Hi, es hat zwar niemand gefragt, aber ich denke so ist es etwas einfacher.





So weiter das Haar im Hakenbogen nach vorne zur Spitze wandert, um so agressiver dreht das Rig in Kombination mit dem Line-Aligner-Effekt der durch den geknickten Schrumpfschlauch erzeugt wird. Beim Biss wird das Haar dann notfalls weiter in den Bogen geschoben.


 Edit: Ich binde das Haar mit einem Grinner-Knoten auf den Hakenschenkel, einfacher ist es wenn man das macht, bevor der Haken ans Vorfach gebunden wird, es geht aber auch nachträglich.
 Die Schlaufe vom Haar binde ich, nachdem das Haar auf den Haken gebunden wurde, ist anfangs etwas fummelig das ausreichend kurz zu binden, eine Boilienadel mit der man den Schlaufenknoten bindet hilft da ungemein. Man kann das Haar aber auch nach dem Anködern des Boilies noch etwas verkürzen indem man es um den Haken wickelt.





Grüße JK


----------



## jkc (27. August 2018)

*AW: Haar nachträglich an schon gebundene Haken / Vorfächer anbringen?*



phobos schrieb:


> ...
> Mit dem Schrumpfschlauch aufpassen am besten mit einem Heisluftfön oder so nem Dampfreiniger. Feuerzeug wäre mir zu heikel.

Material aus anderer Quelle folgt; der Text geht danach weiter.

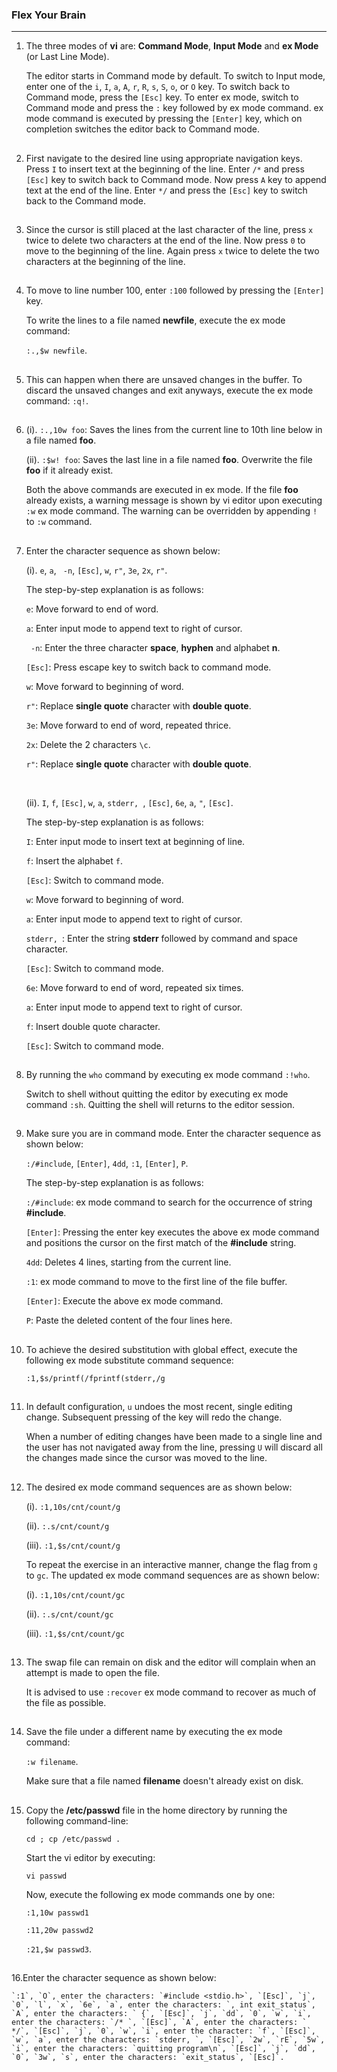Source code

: ### Flex Your Brain

---

01. The three modes of **vi** are: **Command Mode**, **Input Mode** and **ex Mode** (or Last Line Mode).

    The editor starts in Command mode by default. To switch to Input mode, enter one of the `i`, `I`, `a`, `A`, `r`, `R`, `s`, `S`, `o`, or `O` key. To switch back to Command mode, press the `[Esc]` key. To enter ex mode, switch to Command mode and press the `:` key followed by ex mode command. ex mode command is executed by pressing the `[Enter]` key, which on completion switches the editor back to Command mode.

##

02. First navigate to the desired line using appropriate navigation keys. Press `I` to insert text at the beginning of the line. Enter `/*` and press `[Esc]` key to switch back to Command mode. Now press `A` key to append text at the end of the line. Enter `*/` and press the `[Esc]` key to switch back to the Command mode.

##

03. Since the cursor is still placed at the last character of the line, press `x` twice to delete two characters at the end of the line. Now press `0` to move to the beginning of the line. Again press `x` twice to delete the two characters at the beginning of the line.

##

04. To move to line number 100, enter `:100` followed by pressing the `[Enter]` key.

    To write the lines to a file named **newfile**, execute the ex mode command:

    `:.,$w newfile`.

##

05. This can happen when there are unsaved changes in the buffer. To discard the unsaved changes and exit anyways, execute the ex mode command: `:q!`.

##

06. (i). `:.,10w foo`: Saves the lines from the current line to 10th line below in a file named **foo**.

    (ii). `:$w! foo`: Saves the last line in a file named **foo**. Overwrite the file **foo** if it already exist.

    Both the above commands are executed in ex mode. If the file **foo** already exists, a warning message is shown by vi editor upon executing `:w` ex mode command. The warning can be overridden by appending `!` to `:w` command.

##

07. Enter the character sequence as shown below:

    (i). `e`, `a`, ` -n`, `[Esc]`, `w`, `r"`, `3e`, `2x`, `r"`.

    The step-by-step explanation is as follows:

    `e`: Move forward to end of word.

    `a`: Enter input mode to append text to right of cursor.

    ` -n`: Enter the three character **space**, **hyphen** and alphabet **n**.

    `[Esc]`: Press escape key to switch back to command mode.

    `w`: Move forward to beginning of word.

    `r"`: Replace **single quote** character with **double quote**.

    `3e`: Move forward to end of word, repeated thrice.

    `2x`: Delete the 2 characters `\c`.

    `r"`: Replace **single quote** character with **double quote**.

    <br/>

    (ii). `I`, `f`, `[Esc]`, `w`, `a`, `stderr, `, `[Esc]`, `6e`, `a`, `"`, `[Esc]`.

    The step-by-step explanation is as follows:

    `I`: Enter input mode to insert text at beginning of line.

    `f`: Insert the alphabet `f`.

    `[Esc]`: Switch to command mode.

    `w`: Move forward to beginning of word.

    `a`: Enter input mode to append text to right of cursor.

    `stderr, `: Enter the string **stderr** followed by command and space character.

    `[Esc]`: Switch to command mode.

    `6e`: Move forward to end of word, repeated six times.

    `a`: Enter input mode to append text to right of cursor.

    `f`: Insert double quote character.

    `[Esc]`: Switch to command mode.

##

08. By running the `who` command by executing ex mode command `:!who`.

    Switch to shell without quitting the editor by executing ex mode command `:sh`. Quitting the shell will returns to the editor session.

##

09. Make sure you are in command mode. Enter the character sequence as shown below:

    `:/#include`, `[Enter]`, `4dd`, `:1`, `[Enter]`, `P`.

    The step-by-step explanation is as follows:

    `:/#include`: ex mode command to search for the occurrence of string **#include**.

    `[Enter]`: Pressing the enter key executes the above ex mode command and positions the cursor on the first match of the **#include** string.

    `4dd`: Deletes 4 lines, starting from the current line.

    `:1`: ex mode command to move to the first line of the file buffer.

    `[Enter]`: Execute the above ex mode command.

    `P`: Paste the deleted content of the four lines here.

##

10. To achieve the desired substitution with global effect, execute the following ex mode substitute command sequence:

    `:1,$s/printf(/fprintf(stderr,/g`

##

11. In default configuration, `u` undoes the most recent, single editing change. Subsequent pressing of the key will redo the change.

    When a number of editing changes have been made to a single line and the user has not navigated away from the line, pressing `U` will discard all the changes made since the cursor was moved to the line.

##

12. The desired ex mode command sequences are as shown below:

    (i). `:1,10s/cnt/count/g`

    (ii). `:.s/cnt/count/g`

    (iii). `:1,$s/cnt/count/g`

    To repeat the exercise in an interactive manner, change the flag from `g` to `gc`. The updated ex mode command sequences are as shown below:

    (i). `:1,10s/cnt/count/gc`

    (ii). `:.s/cnt/count/gc`

    (iii). `:1,$s/cnt/count/gc`

##

13. The swap file can remain on disk and the editor will complain when an attempt is made to open the file.

    It is advised to use `:recover` ex mode command to recover as much of the file as possible.

##

14. Save the file under a different name by executing the ex mode command:

    `:w filename`.

    Make sure that a file named **filename** doesn't already exist on disk.

##

15. Copy the **/etc/passwd** file in the home directory by running the following command-line:

    `cd ; cp /etc/passwd .`

    Start the vi editor by executing:

    `vi passwd`

    Now, execute the following ex mode commands one by one:

    `:1,10w passwd1`

    `:11,20w passwd2`

    `:21,$w passwd3`.

##

16.Enter the character sequence as shown below:

    `:1`, `O`, enter the characters: `#include <stdio.h>`, `[Esc]`, `j`, `0`, `l`, `x`, `6e`, `a`, enter the characters: `, int exit_status`, `A`, enter the characters: ` {`, `[Esc]`, `j`, `dd`, `0`, `w`, `i`, enter the characters: `/* `, `[Esc]`, `A`, enter the characters: ` */`, `[Esc]`, `j`, `0`, `w`, `i`, enter the character: `f`, `[Esc]`, `w`, `a`, enter the characters: `stderr, `, `[Esc]`, `2w`, `rE`, `5w`, `i`, enter the characters: `quitting program\n`, `[Esc]`, `j`, `dd`, `0`, `3w`, `s`, enter the characters: `exit_status`, `[Esc]`.

##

Schrumpfschlauch am besten mit kochendem Wasser oder -Dampf schrumpfen...


----------



## Seele (27. August 2018)

*AW: Haar nachträglich an schon gebundene Haken / Vorfächer anbringen?*

@tmoii: so, nur mit einem zweiten Bait Bead wenn du keinen Poppi fischt:
https://twelvefeetmag.de/wp-content/uploads/2017/05/ronnieRig-770x560.jpg


@JKC: so sehe ich das auch. Schrumpfschlauch ist nach einem Fisch durch, PVC schlauch geht länger, ist aber noch fummeliger. Ich wickel daher gleich den Knoten länger oder nutze eben Bait Beads. Wichtig ist natürlich dann auch beim Plättchenhaken der Schrumpschlauch am Knoten wegen dem Line Aligner Effekt.


----------



## Andal (27. August 2018)

*AW: Haar nachträglich an schon gebundene Haken / Vorfächer anbringen?*

jkc ... das sind aber auch keine fertigen Vorfachhaken aus der Tüte. Das ist schon ein erheblicher Unterschied!


----------



## Seele (27. August 2018)

*AW: Haar nachträglich an schon gebundene Haken / Vorfächer anbringen?*

Andi da bin ich auch bei JKC. Ich finde die für durchaus tauglich und fängig, wenngleich auch sicher nicht ideal, das ist ganz klar. Aber man kann was daraus machen, das man mit gutem Gewissen an die Angel hängt.


----------



## Andal (27. August 2018)

*AW: Haar nachträglich an schon gebundene Haken / Vorfächer anbringen?*

Ich sehe das ganz pragmatisch. Will man es intensiver betreiben, kommt man eh nicht um neue Haken herum und wenn man da zugig und wirtschaftlich bindet, dann hat man das "nachbasteln" nicht mehr nötig. Zumal ich den Knoten anderer Leute eh nicht so sehr traue.


----------



## tmoii (28. August 2018)

*AW: Haar nachträglich an schon gebundene Haken / Vorfächer anbringen?*

Nochmal vielen Dank für die Antworten.


@phobos Tolle Anleitung für den Knoten, danke!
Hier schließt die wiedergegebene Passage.